- The task
Among the entries below, one line contains "aware. These parameters" and another contains "# reg pm.forced". Transcribe those two lines and every line between them, exactly.

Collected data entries
┏━━

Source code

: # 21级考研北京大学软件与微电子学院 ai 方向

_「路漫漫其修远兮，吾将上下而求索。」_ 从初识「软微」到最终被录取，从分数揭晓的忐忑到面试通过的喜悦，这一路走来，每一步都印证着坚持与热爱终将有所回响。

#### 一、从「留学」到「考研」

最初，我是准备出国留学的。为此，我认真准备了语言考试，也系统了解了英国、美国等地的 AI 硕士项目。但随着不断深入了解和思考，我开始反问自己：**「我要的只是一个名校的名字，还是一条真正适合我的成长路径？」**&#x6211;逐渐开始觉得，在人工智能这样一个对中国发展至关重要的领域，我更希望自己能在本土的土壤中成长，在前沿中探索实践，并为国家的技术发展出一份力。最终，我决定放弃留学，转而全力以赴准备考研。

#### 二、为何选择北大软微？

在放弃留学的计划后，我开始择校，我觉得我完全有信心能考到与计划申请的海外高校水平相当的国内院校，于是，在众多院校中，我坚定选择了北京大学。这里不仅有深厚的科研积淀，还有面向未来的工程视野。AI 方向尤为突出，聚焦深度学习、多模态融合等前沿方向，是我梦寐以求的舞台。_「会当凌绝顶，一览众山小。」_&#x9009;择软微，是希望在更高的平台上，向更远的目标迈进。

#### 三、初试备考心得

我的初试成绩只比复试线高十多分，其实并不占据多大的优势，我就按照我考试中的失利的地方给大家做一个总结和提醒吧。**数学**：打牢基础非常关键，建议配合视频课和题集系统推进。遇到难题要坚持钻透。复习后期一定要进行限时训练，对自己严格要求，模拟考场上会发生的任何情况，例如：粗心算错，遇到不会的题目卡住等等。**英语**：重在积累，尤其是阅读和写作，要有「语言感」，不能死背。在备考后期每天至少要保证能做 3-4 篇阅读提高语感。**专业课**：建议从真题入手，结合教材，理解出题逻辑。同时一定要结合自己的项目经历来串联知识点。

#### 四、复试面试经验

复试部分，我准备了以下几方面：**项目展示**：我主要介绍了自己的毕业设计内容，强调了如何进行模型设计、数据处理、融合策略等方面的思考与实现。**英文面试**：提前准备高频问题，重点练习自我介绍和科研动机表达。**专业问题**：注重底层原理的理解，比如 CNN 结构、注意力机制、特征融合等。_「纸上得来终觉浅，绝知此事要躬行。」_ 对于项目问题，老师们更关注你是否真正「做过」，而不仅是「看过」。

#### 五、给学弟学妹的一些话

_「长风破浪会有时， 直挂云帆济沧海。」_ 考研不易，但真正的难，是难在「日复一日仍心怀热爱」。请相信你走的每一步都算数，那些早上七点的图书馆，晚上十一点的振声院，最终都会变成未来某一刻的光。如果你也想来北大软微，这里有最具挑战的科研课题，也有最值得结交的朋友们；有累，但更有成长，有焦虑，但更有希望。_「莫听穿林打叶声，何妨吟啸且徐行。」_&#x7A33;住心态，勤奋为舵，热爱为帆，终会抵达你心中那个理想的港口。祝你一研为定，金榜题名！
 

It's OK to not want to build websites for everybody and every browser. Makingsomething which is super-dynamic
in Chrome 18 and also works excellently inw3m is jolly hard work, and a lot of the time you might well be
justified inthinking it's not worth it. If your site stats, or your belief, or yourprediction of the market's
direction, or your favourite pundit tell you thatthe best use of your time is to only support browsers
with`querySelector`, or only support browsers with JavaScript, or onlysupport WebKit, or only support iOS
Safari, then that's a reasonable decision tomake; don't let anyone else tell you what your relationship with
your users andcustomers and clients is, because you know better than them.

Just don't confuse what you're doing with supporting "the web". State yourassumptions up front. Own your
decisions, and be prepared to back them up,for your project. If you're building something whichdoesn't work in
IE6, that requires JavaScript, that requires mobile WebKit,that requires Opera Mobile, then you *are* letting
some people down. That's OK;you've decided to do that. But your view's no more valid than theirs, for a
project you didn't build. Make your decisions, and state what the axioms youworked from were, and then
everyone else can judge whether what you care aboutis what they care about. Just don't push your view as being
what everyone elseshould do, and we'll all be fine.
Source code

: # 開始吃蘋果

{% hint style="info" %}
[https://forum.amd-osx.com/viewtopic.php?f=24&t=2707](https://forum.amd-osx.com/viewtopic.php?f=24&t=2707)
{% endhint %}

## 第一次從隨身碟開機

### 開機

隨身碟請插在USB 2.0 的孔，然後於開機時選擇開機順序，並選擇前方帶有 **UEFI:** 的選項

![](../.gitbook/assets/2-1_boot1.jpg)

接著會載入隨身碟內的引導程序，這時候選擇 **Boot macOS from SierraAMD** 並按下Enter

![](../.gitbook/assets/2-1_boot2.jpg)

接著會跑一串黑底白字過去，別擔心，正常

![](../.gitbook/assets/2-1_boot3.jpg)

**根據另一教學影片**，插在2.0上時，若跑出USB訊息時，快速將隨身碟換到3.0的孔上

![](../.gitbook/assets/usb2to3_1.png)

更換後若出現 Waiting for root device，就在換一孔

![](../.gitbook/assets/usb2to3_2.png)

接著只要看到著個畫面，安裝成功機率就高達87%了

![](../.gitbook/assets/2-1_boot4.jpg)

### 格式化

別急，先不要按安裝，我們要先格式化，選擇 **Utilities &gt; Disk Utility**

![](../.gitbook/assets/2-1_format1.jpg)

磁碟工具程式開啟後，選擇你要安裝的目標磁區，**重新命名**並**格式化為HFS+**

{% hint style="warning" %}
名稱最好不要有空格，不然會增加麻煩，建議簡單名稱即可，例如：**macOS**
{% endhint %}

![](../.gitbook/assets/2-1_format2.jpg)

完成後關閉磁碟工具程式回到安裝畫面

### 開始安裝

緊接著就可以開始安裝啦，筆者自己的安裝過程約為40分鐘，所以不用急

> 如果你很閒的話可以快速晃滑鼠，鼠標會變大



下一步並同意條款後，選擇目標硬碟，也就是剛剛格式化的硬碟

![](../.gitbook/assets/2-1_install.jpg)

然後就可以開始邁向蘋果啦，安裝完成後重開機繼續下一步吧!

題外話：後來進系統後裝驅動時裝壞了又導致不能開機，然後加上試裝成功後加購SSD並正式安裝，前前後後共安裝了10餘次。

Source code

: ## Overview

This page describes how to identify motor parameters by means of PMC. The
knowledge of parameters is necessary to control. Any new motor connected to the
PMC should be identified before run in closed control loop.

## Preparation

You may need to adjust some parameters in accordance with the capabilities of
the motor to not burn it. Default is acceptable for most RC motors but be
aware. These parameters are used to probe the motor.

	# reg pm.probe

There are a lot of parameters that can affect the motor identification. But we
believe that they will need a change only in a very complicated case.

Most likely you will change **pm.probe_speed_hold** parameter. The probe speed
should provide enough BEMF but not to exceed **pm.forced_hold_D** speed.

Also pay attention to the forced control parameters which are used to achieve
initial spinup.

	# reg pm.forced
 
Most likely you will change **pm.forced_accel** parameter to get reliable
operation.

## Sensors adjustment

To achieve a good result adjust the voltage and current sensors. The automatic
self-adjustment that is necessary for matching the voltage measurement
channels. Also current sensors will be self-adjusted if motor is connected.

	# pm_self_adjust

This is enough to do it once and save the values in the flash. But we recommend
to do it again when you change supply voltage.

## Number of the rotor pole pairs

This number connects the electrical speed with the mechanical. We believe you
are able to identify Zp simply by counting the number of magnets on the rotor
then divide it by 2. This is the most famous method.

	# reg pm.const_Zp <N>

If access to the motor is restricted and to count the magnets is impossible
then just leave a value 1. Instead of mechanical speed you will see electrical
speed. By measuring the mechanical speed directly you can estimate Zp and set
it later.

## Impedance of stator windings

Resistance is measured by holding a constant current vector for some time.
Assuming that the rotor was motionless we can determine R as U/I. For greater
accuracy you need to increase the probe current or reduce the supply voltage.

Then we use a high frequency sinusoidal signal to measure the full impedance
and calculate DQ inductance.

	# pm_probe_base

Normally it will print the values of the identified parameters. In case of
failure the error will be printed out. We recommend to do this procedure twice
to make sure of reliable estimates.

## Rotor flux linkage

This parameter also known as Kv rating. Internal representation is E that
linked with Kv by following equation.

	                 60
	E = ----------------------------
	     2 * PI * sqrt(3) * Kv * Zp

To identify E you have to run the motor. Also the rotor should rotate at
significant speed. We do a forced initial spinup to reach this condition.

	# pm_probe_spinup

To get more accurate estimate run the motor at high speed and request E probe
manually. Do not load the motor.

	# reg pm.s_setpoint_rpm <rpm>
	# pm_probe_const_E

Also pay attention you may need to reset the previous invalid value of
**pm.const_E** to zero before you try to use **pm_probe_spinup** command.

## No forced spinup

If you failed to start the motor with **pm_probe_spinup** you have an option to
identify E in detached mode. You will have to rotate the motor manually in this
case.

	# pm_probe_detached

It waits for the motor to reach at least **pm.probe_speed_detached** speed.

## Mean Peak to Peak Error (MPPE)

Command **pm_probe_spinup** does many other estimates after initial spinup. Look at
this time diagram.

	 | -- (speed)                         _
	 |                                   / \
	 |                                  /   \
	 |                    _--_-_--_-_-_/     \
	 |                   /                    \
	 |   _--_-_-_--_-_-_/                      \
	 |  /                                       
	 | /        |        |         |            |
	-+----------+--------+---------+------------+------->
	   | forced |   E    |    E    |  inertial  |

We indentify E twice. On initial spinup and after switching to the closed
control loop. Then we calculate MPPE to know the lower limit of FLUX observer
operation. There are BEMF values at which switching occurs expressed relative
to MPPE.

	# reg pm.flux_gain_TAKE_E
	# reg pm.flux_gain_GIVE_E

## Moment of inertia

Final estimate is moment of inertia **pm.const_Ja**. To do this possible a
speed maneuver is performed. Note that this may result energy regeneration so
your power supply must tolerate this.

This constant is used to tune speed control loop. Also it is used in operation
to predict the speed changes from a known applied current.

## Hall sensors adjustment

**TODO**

┗━━

- Output
aware. These parameters are used to probe the motor.

	# reg pm.probe

There are a lot of parameters that can affect the motor identification. But we
believe that they will need a change only in a very complicated case.

Most likely you will change **pm.probe_speed_hold** parameter. The probe speed
should provide enough BEMF but not to exceed **pm.forced_hold_D** speed.

Also pay attention to the forced control parameters which are used to achieve
initial spinup.

	# reg pm.forced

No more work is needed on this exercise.